### Activity
Would you copy the lines below exactly and omit the images?

### Material for the task
━━━━━━

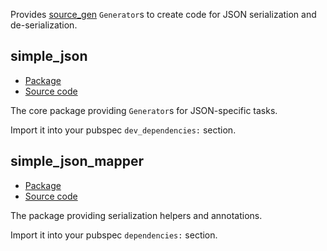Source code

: Provides [source_gen](https://pub.dev/packages/source_gen) `Generator`s to create code for JSON serialization and de-serialization.

## simple_json
- [Package](https://pub.dev/packages/simple_json)
- [Source code](simple_json/)

The core package providing `Generator`s for JSON-specific tasks.

Import it into your pubspec `dev_dependencies:` section.

## simple_json_mapper
- [Package](https://pub.dev/packages/simple_json_mapper)
- [Source code](simple_json_mapper/)

The package providing serialization helpers and annotations.

Import it into your pubspec `dependencies:` section.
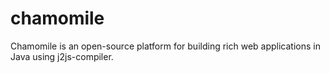 # chamomile
Chamomile is an open-source platform for building rich web applications in Java using j2js-compiler.
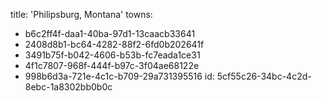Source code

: title: 'Philipsburg, Montana'
towns:
  - b6c2ff4f-daa1-40ba-97d1-13caacb33641
  - 2408d8b1-bc64-4282-88f2-6fd0b202641f
  - 3491b75f-b042-4606-b53b-fc7eada1ce31
  - 4f1c7807-968f-444f-b97c-3f04ae68122e
  - 998b6d3a-721e-4c1c-b709-29a731395516
id: 5cf55c26-34bc-4c2d-8ebc-1a8302bb0b0c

━━━━━━

### Problem solution
Source code

: Provides [source_gen](https://pub.dev/packages/source_gen) `Generator`s to create code for JSON serialization and de-serialization.

## simple_json
- [Package](https://pub.dev/packages/simple_json)
- [Source code](simple_json/)

The core package providing `Generator`s for JSON-specific tasks.

Import it into your pubspec `dev_dependencies:` section.

## simple_json_mapper
- [Package](https://pub.dev/packages/simple_json_mapper)
- [Source code](simple_json_mapper/)

The package providing serialization helpers and annotations.

Import it into your pubspec `dependencies:` section.
 # chamomile
Chamomile is an open-source platform for building rich web applications in Java using j2js-compiler.
Source code

: title: 'Philipsburg, Montana'
towns:
  - b6c2ff4f-daa1-40ba-97d1-13caacb33641
  - 2408d8b1-bc64-4282-88f2-6fd0b202641f
  - 3491b75f-b042-4606-b53b-fc7eada1ce31
  - 4f1c7807-968f-444f-b97c-3f04ae68122e
  - 998b6d3a-721e-4c1c-b709-29a731395516
id: 5cf55c26-34bc-4c2d-8ebc-1a8302bb0b0c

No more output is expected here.